• [YOUR TASK]
When you reach the line with "umask=0077 0 2 \" in the data below, begin printing lines exactly, and stop once the line with "- __kitty__" has been printed.

• [DATA IN THIS EXERCISE]

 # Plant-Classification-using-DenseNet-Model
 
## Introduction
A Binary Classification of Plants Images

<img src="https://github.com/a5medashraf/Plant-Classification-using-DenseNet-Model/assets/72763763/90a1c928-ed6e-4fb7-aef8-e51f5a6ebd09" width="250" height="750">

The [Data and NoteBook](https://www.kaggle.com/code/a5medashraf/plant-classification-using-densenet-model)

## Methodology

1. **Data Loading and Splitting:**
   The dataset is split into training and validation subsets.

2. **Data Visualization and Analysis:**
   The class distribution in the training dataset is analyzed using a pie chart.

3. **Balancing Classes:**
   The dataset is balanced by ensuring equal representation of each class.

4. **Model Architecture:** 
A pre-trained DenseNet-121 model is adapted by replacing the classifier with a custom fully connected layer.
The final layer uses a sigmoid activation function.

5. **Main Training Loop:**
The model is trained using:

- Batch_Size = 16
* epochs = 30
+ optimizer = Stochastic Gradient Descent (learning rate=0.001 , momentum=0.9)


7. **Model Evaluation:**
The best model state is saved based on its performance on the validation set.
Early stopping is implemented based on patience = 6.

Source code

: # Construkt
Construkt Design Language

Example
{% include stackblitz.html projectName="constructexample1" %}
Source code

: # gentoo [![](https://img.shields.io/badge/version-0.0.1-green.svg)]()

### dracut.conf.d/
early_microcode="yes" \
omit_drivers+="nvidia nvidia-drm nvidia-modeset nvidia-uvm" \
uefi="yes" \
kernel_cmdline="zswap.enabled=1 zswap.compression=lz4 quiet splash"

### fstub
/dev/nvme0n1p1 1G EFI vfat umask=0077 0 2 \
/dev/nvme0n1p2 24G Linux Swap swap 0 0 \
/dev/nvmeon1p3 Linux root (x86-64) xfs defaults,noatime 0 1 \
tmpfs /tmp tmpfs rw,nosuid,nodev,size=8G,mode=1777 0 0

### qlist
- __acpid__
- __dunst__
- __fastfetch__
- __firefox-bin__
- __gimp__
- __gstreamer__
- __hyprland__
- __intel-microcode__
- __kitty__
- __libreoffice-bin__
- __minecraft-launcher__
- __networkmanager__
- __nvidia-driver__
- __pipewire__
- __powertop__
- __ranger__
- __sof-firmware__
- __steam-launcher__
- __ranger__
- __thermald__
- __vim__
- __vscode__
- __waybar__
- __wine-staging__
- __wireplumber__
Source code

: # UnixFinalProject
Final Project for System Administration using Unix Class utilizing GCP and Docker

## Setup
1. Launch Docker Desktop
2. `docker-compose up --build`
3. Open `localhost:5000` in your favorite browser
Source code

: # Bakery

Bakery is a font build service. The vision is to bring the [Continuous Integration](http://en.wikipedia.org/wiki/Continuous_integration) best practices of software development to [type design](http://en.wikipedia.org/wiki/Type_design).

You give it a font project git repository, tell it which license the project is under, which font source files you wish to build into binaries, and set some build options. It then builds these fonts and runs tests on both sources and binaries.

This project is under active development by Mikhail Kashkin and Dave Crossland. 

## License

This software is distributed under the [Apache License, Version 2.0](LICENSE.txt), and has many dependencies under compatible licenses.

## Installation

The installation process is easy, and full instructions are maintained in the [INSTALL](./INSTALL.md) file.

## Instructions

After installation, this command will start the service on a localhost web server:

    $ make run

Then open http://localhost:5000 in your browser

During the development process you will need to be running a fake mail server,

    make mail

• [ANSWER BOX]
/dev/nvme0n1p1 1G EFI vfat umask=0077 0 2 \
/dev/nvme0n1p2 24G Linux Swap swap 0 0 \
/dev/nvmeon1p3 Linux root (x86-64) xfs defaults,noatime 0 1 \
tmpfs /tmp tmpfs rw,nosuid,nodev,size=8G,mode=1777 0 0

### qlist
- __acpid__
- __dunst__
- __fastfetch__
- __firefox-bin__
- __gimp__
- __gstreamer__
- __hyprland__
- __intel-microcode__
- __kitty__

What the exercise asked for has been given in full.